Netherlands Nuon is planning to build and repower a wind farm in Flevoland, the Netherlands. 65 new turbines will replace 74 old ones and more than double the capacity. 

The province of Flevoland has been investigating the possibility of developing and restructuring a wind farm in the region for a number of years. Now, a letter of intent has been signed for the regional plans for wind energy in the area and Nuon and SwifterwinT, a coaliton consisting of local farmers, land owners and residents, will jointly develop one of the projects, the repowering of the Flevoland wind farm. 74 old wind turbines with a capacity of 85 MW will be replaced with fewer and more powerful turbines. The new wind farm will have a total capacity of 215 MW consisting of 65 turbines and supply 172,000 households with renewable electricity. 

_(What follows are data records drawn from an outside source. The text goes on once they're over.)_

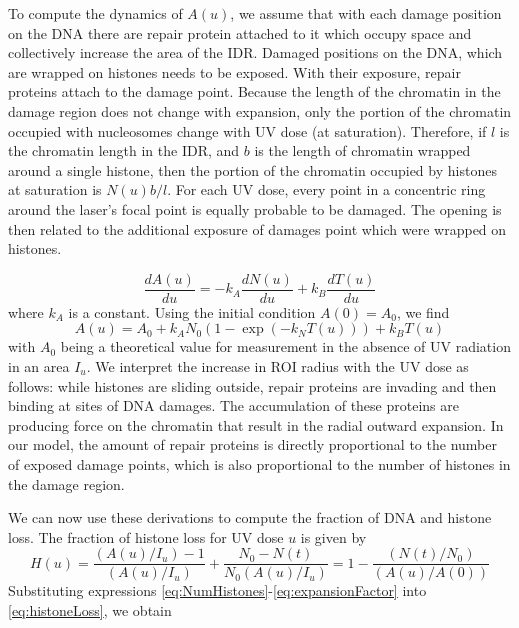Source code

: \documentclass[12pt]{article}
\begin{document}
To compute the dynamics of $A(u)$, we assume that with each damage position on the DNA there are repair protein attached to it which occupy space and collectively increase the area of the IDR. Damaged positions on the DNA, which are wrapped on histones needs to be exposed. With their exposure, repair proteins attach to the damage point. Because the length of the chromatin in the damage region does not change with expansion, only the portion of the chromatin occupied with nucleosomes change with UV dose (at saturation). Therefore, if $l$ is the chromatin length in the IDR, and $b$ is the length of chromatin wrapped around a single histone, then the portion of the chromatin occupied by histones at saturation is $N(u)b/l$. For each UV dose, every point in a concentric ring around the laser's focal point is equally probable to be damaged. The opening is then related to the additional exposure of damages point which were wrapped on histones. 

\begin{equation}\label{dralpha}
\frac{dA(u)}{du}=-k_A\frac{dN(u)}{du}+k_B\frac{dT(u)}{du}
\end{equation}
where $k_A$ is a constant. Using the initial condition $A(0)=A_0$, we find 
\begin{equation}\label{eq:expansionFactor}
A(u) = A_0 +k_AN_0\left(1-\exp\left(-k_NT(u)\right)\right) +k_BT(u)
\end{equation}
with $A_0$ being a theoretical value for measurement in the absence of UV radiation in an area $I_u$. We interpret the increase in ROI radius with the UV dose as follows: while histones are sliding outside, repair proteins are invading and then binding at sites of DNA damages. The accumulation of these proteins are producing force on the chromatin that result in the radial outward expansion. In our model, the amount of repair proteins is directly proportional to the number of exposed damage points, which is also proportional to the number of histones in the damage region.

We can now use these derivations to compute the fraction of DNA and histone loss. The fraction of histone loss for UV dose $u$ is given by
\begin{equation}\label{eq:histoneLoss}
H(u) = \frac{(A(u)/I_u)-1}{(A(u)/I_u)} +\frac{N_0-N(t)}{N_0(A(u)/I_u)}=1-\frac{(N(t)/N_0)}{(A(u)/A(0))}
\end{equation}
Substituting expressions \ref{eq:NumHistones}-\ref{eq:expansionFactor} into \ref{eq:histoneLoss}, we obtain
\end{document}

The wind farm is a partnership where Nuon will own 28 of the new turbines and the rest is owned by SwifterwinT.

Engaging in stakeholders takes time and energy
Henk Kouwenhoven, wind developer at Nuon, has been involved in the project since the beginning of 2010 and, since that time, has drunk ‘a great deal of coffee’ in his ongoing liaison with stakeholders.

“In a process like this, it’s crucial to win the trust of future partners. And these partners want to be able to rely on Nuon. That takes a huge amount of time and energy”, he says.

Together with his colleagues, he makes sure that all the licences and agreements with local stakeholders have been finalised before the tender process gets under way.

“This declaration of intent is good news and is an important first step on the way to effective, sustainable plans for the future of the province of Flevoland. It means that everyone involved endorses the objectives of the wind plan and its value and benefits. Together, we will endeavour to achieve these objectives”, explains Henk Kouwenhoven.

Source illustration: Regional Plan for Wind Energy - South and East Flevoland

Local investors
“In wind projects, participation is crucial. This will certainly be the case here”, says Maarten Schoone, managing director of SwifterwinT.

“Anyone living in the immediate vicinity can invest in the project - both in development and in construction and operation.”

Other residents (including those living in the residential districts) will be able to get involved after the development phase.

Construction is due to start in 2020. The Dutch government will be responsible for the spatial aspects of development of the wind farm and coordination of the licensing process.